Kiran Millwood Hargrave: Vardo
1617 verschlingt ein Sturm alle Männer der norwegischen Insel Vardø gegenüber von Spitzbergen. Nach tiefer Verzweiflung beschließen die Frauen, ihr Schicksal selbst in die Hand zu nehmen. Über Ihre Rollen hinaus, übernehmen sie auch den Part der Männer, ihre einzige Chance, nicht zu verhungern. Aber nicht allen behagt, dass sich die Frauen zu helfen wissen. Besonders der aus Schottland stammende Verwalter Absalom Cornet will der Emanzipation einen Riegel vorschieben. So geht es bald nicht nur um komplizierte Beziehungen innerhalb dieser Gemeinschaft im Ausnahmezustand, sondern auch um Beschuldigungen und Verrat.
Die Christianisierung der Sámi durch fanatische Männer, die Hexenverfolgung als Gotteswerk ansehen, und die düstere, entbehrungsreiche Abgeschiedenheit sind die Basis für diesen einfühlsamen, oft aber auch finsteren Roman, in dem die Frauen alle Hauptrollen spielen. Lesenswert!
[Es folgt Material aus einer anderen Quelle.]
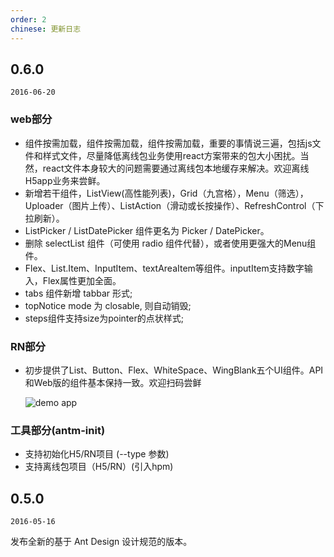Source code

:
 ```yaml
---
order: 2
chinese: 更新日志
---
```


## 0.6.0

`2016-06-20`

### web部分
- 组件按需加载，组件按需加载，组件按需加载，重要的事情说三遍，包括js文件和样式文件，尽量降低离线包业务使用react方案带来的包大小困扰。当然，react文件本身较大的问题需要通过离线包本地缓存来解决。欢迎离线H5app业务来尝鲜。
-  新增若干组件，ListView(高性能列表)，Grid（九宫格），Menu（筛选），Uploader（图片上传）、ListAction（滑动或长按操作）、RefreshControl（下拉刷新）。
- ListPicker / ListDatePicker 组件更名为 Picker / DatePicker。
- 删除 selectList 组件（可使用 radio 组件代替），或者使用更强大的Menu组件。
- Flex、List.Item、InputItem、textAreaItem等组件。inputItem支持数字输入，Flex属性更加全面。
- tabs 组件新增 tabbar 形式;
- topNotice mode 为 closable, 则自动销毁;
- steps组件支持size为pointer的点状样式;

### RN部分

- 初步提供了List、Button、Flex、WhiteSpace、WingBlank五个UI组件。API和Web版的组件基本保持一致。欢迎扫码尝鲜

    ![demo app](https://zos.alipayobjects.com/rmsportal/pqSGjgXJCojReWW.png)


### 工具部分(antm-init)

- 支持初始化H5/RN项目 (--type 参数)
- 支持离线包项目（H5/RN）(引入hpm)


## 0.5.0

`2016-05-16`

发布全新的基于 Ant Design 设计规范的版本。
Frank Schätzing: Der Schwarm
Merkwürdiges geht vor im Meer, Dinge, die nicht sein dürfen. Erst sehr langsam fügt sich das Puzzle internationaler Vorfälle zusammen. Und wird bedrohlich. Dass es letzten Endes um eine unbekannte Lebensform dreht, ist nicht gerade ein Twister. Aber so einfach ist das nicht. Obwohl selbst das Taschenbuch zu schwer zum Halten ist, zwingen Neugier und Spannung zum Weiterlesen. Der Film hat übrigens nicht so viel mit dem Buch zu tun. Der Autor hat sich da herausgehalten.
Auf meiner Leseliste stehen gerade noch:
Benjamin Wood: Der Krabbenfischer
Lutz Seiler: Kruso
Emilia Hart: Unbeugsam wie die See
Und weil mir das eben so einfällt, gibt es noch eine Liste mit Filmen (Titel entweder deutsch oder englisch)
Achtung: Ohne Hai- und Piratenfilme, keine Animationen
Finest Hours – Unbedingt gucken, habe es schon mehrmals gesehen
Der Sturm
Master & Commander
Im Rausch der Tiefe – wird nie alt
Waterworld – wird leider alt, aber trotzdem
Im Herzen der See
Abyss
Life of PI
All is lost
Jede Ergänzung meiner Listen wird hochgeschätzt. Jede von mir unentdeckte Meer-, Insel- und Küstengeschichte nehme ich gerne.